Blog →

by
Maryna Paryvai
February 5, 2024
· Updated on
April 17, 2026
Ah, unhappy customers. The not-so-silent killer of business.
Your team can deliver, innovate, and grow. But if customers aren’t happy, none of that matters for long. And you can’t fix what you don’t measure.
So how do you actually measure customer happiness?
With customer satisfaction metrics. There are dozens of them, which is both good and bad — good because you can pick the ones that fit your business, bad because it’s easy to get lost in a sea of acronyms. This guide covers the nine that actually matter, when to use each, and how to interpret what the numbers are telling you.
Customer satisfaction metrics are the numbers companies use to understand how happy customers are with their product, service, and overall experience. They give you a feedback loop — without one, you’re just guessing about what customers think.
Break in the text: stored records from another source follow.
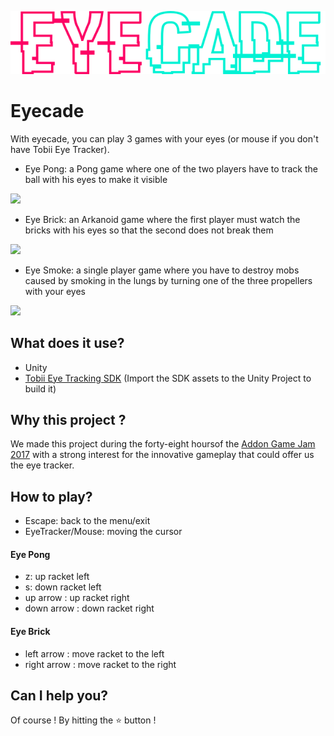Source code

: ![logo](./Assets/logo_light.png)

# Eyecade
With eyecade, you can play 3 games with your eyes (or mouse if you don't have Tobii Eye Tracker).

  - Eye Pong: a Pong game where one of the two players have to track the ball with his eyes to make it visible
  <img src="https://img.itch.zone/aW1hZ2UvMTQ4MTI0LzY3OTMwNS5wbmc=/original/9AkzJa.png" width="500">
  
  - Eye Brick: an Arkanoid game where the first player must watch the bricks with his eyes so that the second does not break them
  <img src="https://img.itch.zone/aW1hZ2UvMTQ4MTI0LzY3OTMwNi5wbmc=/original/i9dXy5.png" width="500">
  
  - Eye Smoke: a single player game where you have to destroy mobs caused by smoking in the lungs by turning one of the three propellers with your eyes
  <img src="https://img.itch.zone/aW1hZ2UvMTQ4MTI0LzY3OTMwNy5wbmc=/original/1JboLg.png" width="500">

## What does it use?
  - Unity
  - [Tobii Eye Tracking SDK](http://developer.tobii.com/eyex-sdk/) (Import the SDK assets to the Unity Project to build it)
  
## Why this project ?
We made this project during the forty-eight hoursof the [Addon Game Jam 2017](https://addon.events/) with a strong interest for the innovative gameplay that could offer us the eye tracker.

## How to play?
  - Escape: back to the menu/exit
  - EyeTracker/Mouse: moving the cursor
#### Eye Pong
  - z: up racket left
  - s: down racket left
  - up arrow : up racket right
  - down arrow : down racket right
#### Eye Brick
  - left arrow : move racket to the left
  - right arrow : move racket to the right
  
## Can I help you?
Of course ! By hitting the :star: button !

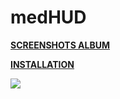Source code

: # medHUD

**[SCREENSHOTS ALBUM](https://imgur.com/a/1ufBE)** 

**[INSTALLATION](https://imgur.com/a/w3Ah6)**

![](https://i.imgur.com/qsburZf.jpg)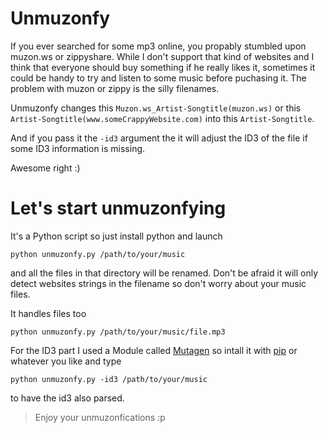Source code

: # Unmuzonfy

If you ever searched for some mp3 online, you propably stumbled upon muzon.ws or zippyshare. While I don't support that kind of websites and I think that everyone should buy something if he really likes it, sometimes it could be handy to try and listen to some music before puchasing it. The problem with muzon or zippy is the silly filenames.

Unmuzonfy changes this `Muzon.ws_Artist-Songtitle(muzon.ws)` or this `Artist-Songtitle(www.someCrappyWebsite.com)` into this `Artist-Songtitle`.

And if you pass it the `-id3` argument the it will adjust the ID3 of the file if some ID3 information is missing.

Awesome right :)

# Let's start unmuzonfying

It's a Python script so just install python and launch

    python unmuzonfy.py /path/to/your/music

and all the files in that directory will be renamed. Don't be afraid it will only detect websites strings in the filename so don't worry about your music files.

It handles files too

    python unmuzonfy.py /path/to/your/music/file.mp3

For the ID3 part I used a Module called [Mutagen](http://code.google.com/p/mutagen/) so intall it with [pip](http://pypi.python.org/pypi/pip) or whatever you like and type

    python unmuzonfy.py -id3 /path/to/your/music

to have the id3 also parsed.

> Enjoy your unmuzonfications :p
Some metrics shed light on specific interactions (a support conversation, a product onboarding). Others capture the bigger picture (overall loyalty, retention, revenue impact). The best teams use a mix: one or two moment-to-moment metrics, one or two relationship-level metrics, and one financial metric.
Let’s dig in.
NPS is a customer satisfaction metric that gauges loyalty based on one question: how likely is a customer to recommend you?
If someone will enthusiastically tell their friends about your product, it’s a strong sign they’re happy with what you’ve built.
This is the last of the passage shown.